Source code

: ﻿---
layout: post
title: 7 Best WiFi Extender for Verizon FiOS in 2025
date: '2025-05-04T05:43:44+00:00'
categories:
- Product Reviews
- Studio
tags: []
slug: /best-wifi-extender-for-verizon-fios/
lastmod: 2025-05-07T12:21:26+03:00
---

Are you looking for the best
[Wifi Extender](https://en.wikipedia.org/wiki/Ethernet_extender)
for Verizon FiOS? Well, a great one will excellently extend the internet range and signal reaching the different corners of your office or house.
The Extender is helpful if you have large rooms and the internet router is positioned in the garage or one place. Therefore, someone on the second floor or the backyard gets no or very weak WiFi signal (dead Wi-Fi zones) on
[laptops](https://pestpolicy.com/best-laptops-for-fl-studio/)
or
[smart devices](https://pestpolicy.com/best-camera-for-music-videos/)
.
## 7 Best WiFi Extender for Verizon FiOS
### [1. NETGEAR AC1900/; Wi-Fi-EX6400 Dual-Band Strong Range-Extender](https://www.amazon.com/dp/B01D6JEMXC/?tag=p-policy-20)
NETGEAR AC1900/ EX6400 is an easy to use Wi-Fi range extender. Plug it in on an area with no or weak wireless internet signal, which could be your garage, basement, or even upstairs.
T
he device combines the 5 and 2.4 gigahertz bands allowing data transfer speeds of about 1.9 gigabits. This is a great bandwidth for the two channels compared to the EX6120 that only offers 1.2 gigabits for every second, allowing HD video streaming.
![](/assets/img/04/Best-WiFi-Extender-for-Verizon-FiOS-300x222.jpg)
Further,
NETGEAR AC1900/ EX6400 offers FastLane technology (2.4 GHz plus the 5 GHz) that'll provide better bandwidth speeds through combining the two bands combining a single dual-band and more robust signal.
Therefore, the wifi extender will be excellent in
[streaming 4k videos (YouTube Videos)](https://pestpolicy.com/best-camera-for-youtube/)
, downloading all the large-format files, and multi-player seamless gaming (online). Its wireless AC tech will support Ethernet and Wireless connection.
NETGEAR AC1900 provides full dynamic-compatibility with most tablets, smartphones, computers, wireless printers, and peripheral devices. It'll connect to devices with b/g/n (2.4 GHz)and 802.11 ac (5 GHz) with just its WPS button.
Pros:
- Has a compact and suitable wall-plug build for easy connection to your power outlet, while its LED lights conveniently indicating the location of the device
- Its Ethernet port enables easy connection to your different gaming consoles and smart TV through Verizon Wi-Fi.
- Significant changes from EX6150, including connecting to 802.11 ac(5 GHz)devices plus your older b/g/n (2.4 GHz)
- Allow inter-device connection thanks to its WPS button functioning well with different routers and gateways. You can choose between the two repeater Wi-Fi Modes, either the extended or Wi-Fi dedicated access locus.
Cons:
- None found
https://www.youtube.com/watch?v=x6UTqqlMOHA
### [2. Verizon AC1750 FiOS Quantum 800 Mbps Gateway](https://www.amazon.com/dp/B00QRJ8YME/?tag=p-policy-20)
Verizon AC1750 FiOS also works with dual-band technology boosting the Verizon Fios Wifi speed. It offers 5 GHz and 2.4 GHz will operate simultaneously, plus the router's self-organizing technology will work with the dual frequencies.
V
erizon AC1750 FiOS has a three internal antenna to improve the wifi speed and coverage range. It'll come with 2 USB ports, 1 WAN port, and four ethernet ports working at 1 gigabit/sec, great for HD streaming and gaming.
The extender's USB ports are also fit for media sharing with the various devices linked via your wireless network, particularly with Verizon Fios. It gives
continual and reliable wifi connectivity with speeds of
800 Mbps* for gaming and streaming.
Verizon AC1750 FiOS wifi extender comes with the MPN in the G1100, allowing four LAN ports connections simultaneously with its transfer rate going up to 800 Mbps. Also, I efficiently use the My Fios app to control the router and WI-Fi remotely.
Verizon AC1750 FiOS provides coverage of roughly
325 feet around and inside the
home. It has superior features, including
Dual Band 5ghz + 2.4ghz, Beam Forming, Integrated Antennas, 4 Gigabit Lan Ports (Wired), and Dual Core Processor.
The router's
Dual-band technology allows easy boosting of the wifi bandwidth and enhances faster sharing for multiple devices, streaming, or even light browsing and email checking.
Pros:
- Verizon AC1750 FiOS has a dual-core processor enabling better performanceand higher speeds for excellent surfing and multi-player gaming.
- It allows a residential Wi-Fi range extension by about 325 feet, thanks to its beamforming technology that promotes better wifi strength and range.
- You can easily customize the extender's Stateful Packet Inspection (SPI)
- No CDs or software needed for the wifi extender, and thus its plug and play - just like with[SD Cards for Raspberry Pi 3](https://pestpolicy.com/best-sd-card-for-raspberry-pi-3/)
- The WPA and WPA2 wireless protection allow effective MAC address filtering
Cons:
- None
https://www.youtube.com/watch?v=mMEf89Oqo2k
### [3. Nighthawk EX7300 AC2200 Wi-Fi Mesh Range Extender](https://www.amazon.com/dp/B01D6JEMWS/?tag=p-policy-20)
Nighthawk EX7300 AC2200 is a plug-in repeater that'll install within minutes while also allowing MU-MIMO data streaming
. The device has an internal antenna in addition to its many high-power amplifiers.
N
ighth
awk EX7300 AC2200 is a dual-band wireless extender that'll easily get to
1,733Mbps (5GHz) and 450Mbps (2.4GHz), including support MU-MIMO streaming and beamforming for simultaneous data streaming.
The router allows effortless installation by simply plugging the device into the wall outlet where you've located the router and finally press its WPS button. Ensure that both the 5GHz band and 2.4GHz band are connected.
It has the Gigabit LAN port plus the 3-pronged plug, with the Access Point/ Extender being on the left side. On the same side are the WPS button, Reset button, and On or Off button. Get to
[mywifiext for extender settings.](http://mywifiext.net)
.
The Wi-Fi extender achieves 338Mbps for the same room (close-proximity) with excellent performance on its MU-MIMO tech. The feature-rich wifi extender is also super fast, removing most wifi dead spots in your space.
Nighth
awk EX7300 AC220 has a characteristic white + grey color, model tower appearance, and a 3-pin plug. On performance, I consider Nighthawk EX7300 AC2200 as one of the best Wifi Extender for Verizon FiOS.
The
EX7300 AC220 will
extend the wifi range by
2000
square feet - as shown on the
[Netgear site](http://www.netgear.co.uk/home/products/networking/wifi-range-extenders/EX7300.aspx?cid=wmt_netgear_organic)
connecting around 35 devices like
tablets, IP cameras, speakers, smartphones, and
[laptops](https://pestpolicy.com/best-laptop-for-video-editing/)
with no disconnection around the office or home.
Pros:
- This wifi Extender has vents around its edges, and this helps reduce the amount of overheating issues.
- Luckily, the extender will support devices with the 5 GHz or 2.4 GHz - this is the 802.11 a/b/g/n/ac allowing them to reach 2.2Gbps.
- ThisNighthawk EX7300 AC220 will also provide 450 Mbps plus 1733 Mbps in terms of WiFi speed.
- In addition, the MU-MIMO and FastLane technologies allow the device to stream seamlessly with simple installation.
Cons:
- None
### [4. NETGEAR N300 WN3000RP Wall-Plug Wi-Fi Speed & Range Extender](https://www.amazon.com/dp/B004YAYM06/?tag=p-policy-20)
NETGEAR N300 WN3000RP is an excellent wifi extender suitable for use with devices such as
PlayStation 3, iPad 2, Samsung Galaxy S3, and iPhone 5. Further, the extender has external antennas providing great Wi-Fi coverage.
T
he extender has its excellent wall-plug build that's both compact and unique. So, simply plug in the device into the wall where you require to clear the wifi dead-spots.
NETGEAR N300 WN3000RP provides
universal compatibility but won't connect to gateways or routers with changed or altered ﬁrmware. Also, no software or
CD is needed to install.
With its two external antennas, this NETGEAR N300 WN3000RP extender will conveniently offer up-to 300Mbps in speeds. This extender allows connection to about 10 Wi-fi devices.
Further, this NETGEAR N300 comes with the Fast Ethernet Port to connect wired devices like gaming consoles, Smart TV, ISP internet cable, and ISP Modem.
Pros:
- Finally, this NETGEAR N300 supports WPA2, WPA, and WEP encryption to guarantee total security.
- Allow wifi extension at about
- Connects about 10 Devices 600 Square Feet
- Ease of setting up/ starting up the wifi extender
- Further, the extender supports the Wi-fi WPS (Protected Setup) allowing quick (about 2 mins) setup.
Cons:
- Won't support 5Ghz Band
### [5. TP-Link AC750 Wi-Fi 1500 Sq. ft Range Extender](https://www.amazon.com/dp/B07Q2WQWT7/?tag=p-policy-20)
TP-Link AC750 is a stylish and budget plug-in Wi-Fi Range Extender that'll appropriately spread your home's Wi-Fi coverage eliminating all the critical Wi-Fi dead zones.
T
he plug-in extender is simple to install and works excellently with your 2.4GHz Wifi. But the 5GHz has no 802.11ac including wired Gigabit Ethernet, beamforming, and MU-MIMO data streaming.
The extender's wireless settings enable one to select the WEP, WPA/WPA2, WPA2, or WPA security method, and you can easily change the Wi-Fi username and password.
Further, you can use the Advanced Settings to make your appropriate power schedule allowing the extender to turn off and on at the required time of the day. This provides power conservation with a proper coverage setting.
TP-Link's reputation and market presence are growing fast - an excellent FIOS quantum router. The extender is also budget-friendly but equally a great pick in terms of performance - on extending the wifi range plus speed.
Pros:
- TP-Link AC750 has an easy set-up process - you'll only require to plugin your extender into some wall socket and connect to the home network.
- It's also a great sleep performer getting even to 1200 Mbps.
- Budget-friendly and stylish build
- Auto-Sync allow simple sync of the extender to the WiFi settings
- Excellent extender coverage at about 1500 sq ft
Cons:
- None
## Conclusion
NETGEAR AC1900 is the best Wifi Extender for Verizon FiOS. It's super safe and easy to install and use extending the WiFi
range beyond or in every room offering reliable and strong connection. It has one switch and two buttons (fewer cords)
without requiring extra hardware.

## PROBLEM TO SOLVE
Go over the listing above and return each line with "thanks".

## FINISHED TASK
- Allow inter-device connection thanks to its WPS button functioning well with different routers and gateways. You can choose between the two repeater Wi-Fi Modes, either the extended or Wi-Fi dedicated access locus.
- It allows a residential Wi-Fi range extension by about 325 feet, thanks to its beamforming technology that promotes better wifi strength and range.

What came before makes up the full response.